■ EXERCISE PROMPT
Using the lines below, work out the count of those that hold "medium". Give the number only.

■ GIVEN INFORMATION

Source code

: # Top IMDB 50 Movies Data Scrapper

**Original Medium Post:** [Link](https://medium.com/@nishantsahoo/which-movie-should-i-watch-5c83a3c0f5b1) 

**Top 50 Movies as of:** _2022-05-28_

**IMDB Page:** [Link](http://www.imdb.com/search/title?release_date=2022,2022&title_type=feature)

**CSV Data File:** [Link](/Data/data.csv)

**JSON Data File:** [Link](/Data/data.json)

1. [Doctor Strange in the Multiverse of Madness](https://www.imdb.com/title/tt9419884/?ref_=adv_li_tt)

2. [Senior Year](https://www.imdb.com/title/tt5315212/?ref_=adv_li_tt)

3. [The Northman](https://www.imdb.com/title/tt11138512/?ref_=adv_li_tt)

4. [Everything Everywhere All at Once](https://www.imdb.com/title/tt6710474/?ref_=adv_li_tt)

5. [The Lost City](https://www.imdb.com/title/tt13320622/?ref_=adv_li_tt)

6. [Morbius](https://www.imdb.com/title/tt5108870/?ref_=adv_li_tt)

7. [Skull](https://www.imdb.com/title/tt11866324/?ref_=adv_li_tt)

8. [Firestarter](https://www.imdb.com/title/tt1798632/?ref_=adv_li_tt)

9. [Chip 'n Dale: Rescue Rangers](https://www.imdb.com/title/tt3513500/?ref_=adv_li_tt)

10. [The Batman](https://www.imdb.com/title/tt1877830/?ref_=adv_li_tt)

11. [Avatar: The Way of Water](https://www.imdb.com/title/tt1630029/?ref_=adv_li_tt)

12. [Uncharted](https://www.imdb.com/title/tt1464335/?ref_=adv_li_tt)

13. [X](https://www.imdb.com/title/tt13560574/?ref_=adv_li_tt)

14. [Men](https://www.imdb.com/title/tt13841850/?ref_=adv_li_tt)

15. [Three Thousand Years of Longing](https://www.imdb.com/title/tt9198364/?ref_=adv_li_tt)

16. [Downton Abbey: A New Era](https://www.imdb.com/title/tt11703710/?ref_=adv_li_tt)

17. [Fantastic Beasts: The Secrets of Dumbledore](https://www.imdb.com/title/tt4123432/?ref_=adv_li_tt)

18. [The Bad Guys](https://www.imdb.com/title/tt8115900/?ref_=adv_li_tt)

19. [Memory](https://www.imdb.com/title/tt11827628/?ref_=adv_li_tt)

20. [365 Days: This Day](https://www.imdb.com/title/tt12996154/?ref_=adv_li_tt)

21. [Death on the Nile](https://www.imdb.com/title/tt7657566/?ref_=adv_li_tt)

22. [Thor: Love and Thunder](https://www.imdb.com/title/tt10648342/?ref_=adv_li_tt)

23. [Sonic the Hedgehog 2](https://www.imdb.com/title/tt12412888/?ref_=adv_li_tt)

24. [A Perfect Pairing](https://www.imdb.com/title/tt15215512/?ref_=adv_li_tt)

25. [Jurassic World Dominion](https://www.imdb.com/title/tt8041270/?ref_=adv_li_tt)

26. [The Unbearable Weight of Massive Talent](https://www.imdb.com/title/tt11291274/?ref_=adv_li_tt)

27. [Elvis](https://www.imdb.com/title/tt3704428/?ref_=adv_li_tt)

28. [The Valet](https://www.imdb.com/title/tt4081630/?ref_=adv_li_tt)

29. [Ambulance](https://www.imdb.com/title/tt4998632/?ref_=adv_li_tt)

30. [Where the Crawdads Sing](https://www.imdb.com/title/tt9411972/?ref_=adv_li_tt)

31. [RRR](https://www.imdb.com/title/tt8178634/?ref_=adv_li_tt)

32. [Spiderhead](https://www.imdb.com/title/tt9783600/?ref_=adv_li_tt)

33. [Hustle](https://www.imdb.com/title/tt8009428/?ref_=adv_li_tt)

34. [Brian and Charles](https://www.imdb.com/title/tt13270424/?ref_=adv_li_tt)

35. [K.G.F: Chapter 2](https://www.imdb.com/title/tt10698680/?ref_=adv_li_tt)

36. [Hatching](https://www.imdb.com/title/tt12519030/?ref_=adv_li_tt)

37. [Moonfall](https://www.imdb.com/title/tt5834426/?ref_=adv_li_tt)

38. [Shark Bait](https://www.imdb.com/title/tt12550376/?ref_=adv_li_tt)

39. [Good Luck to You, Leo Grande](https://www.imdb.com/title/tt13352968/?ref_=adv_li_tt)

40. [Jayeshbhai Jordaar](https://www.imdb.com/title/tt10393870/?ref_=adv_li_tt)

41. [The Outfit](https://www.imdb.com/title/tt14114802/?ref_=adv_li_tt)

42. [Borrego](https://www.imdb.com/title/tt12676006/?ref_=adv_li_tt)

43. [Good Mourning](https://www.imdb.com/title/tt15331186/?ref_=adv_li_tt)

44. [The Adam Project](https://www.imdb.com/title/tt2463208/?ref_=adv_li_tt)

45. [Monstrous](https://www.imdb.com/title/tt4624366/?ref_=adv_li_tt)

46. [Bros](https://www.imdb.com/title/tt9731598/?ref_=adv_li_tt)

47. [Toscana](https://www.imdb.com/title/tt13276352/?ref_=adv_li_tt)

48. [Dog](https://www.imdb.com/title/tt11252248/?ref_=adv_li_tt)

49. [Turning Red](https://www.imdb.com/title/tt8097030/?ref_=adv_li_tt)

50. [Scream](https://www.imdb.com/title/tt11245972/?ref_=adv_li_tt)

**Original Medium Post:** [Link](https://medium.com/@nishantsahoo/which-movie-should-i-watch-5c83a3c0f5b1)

■ RESULT FOR THIS EXERCISE
2